── Extracted entries ──
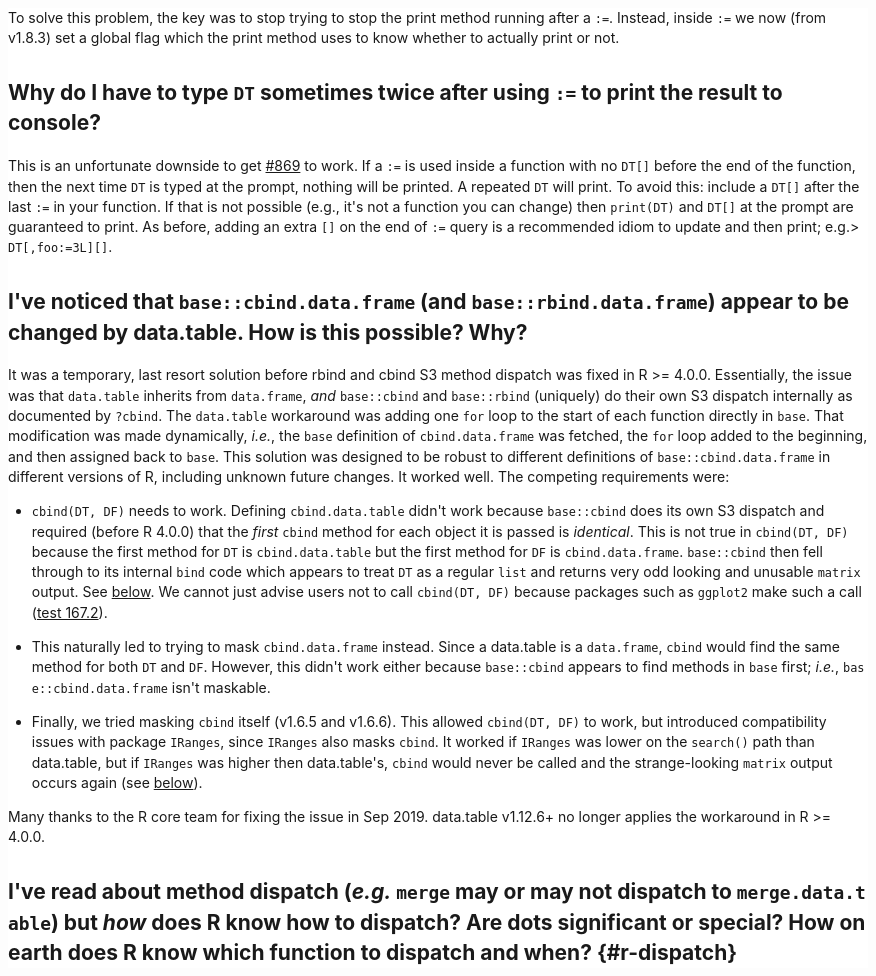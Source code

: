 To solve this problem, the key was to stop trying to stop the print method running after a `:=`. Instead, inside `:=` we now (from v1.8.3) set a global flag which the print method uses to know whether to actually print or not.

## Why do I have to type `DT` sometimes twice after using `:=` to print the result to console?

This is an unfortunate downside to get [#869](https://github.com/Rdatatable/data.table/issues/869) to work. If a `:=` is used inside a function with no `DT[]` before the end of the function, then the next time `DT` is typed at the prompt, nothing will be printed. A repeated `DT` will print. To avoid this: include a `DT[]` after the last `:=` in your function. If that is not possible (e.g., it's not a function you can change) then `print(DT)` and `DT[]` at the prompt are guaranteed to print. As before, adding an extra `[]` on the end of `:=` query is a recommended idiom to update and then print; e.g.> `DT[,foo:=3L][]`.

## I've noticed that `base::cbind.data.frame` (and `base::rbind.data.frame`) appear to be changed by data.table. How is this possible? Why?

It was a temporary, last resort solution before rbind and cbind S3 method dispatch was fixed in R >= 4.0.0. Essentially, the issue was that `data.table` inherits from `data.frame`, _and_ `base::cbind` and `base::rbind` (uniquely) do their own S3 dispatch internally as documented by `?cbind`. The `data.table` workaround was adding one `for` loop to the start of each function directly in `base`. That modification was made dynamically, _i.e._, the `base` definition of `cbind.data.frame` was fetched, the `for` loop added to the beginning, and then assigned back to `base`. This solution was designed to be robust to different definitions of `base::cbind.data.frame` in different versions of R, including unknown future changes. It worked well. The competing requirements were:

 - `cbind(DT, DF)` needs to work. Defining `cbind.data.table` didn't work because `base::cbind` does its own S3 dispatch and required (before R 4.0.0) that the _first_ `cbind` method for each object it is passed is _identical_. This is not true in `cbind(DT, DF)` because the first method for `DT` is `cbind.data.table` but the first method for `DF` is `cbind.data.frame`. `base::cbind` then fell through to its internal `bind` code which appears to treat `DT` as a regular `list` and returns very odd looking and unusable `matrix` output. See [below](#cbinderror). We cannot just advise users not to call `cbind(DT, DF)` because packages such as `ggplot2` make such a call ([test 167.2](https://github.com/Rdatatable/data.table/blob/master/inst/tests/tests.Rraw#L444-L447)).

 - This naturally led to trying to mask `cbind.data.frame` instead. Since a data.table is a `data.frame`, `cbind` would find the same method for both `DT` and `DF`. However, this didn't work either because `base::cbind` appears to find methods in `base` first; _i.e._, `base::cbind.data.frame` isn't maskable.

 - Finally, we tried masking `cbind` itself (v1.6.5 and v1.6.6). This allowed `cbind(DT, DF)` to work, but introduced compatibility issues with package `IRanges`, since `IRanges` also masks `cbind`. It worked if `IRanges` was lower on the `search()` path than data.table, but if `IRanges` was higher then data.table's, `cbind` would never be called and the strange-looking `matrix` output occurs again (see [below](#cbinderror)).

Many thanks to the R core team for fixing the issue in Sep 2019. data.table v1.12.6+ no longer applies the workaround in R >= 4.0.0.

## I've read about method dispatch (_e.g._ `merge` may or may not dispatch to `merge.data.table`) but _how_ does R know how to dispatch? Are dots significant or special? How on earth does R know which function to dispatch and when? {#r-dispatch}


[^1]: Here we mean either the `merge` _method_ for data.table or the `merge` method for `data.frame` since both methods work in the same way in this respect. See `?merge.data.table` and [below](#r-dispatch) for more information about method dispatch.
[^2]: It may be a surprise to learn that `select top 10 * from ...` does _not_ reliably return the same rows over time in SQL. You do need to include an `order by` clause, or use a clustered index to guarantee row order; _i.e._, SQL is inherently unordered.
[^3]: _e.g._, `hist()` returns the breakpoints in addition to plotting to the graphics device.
───
[Goal of the exercise]:
Every line above in which the word "trying" occurs is to be copied.

[Result of the task]:
: To solve this problem, the key was to stop trying to stop the print method running after a `:=`. Instead, inside `:=` we now (from v1.8.3) set a global flag which the print method uses to know whether to actually print or not.
 - This naturally led to trying to mask `cbind.data.frame` instead. Since a data.table is a `data.frame`, `cbind` would find the same method for both `DT` and `DF`. However, this didn't work either because `base::cbind` appears to find methods in `base` first; _i.e._, `base::cbind.data.frame` isn't maskable.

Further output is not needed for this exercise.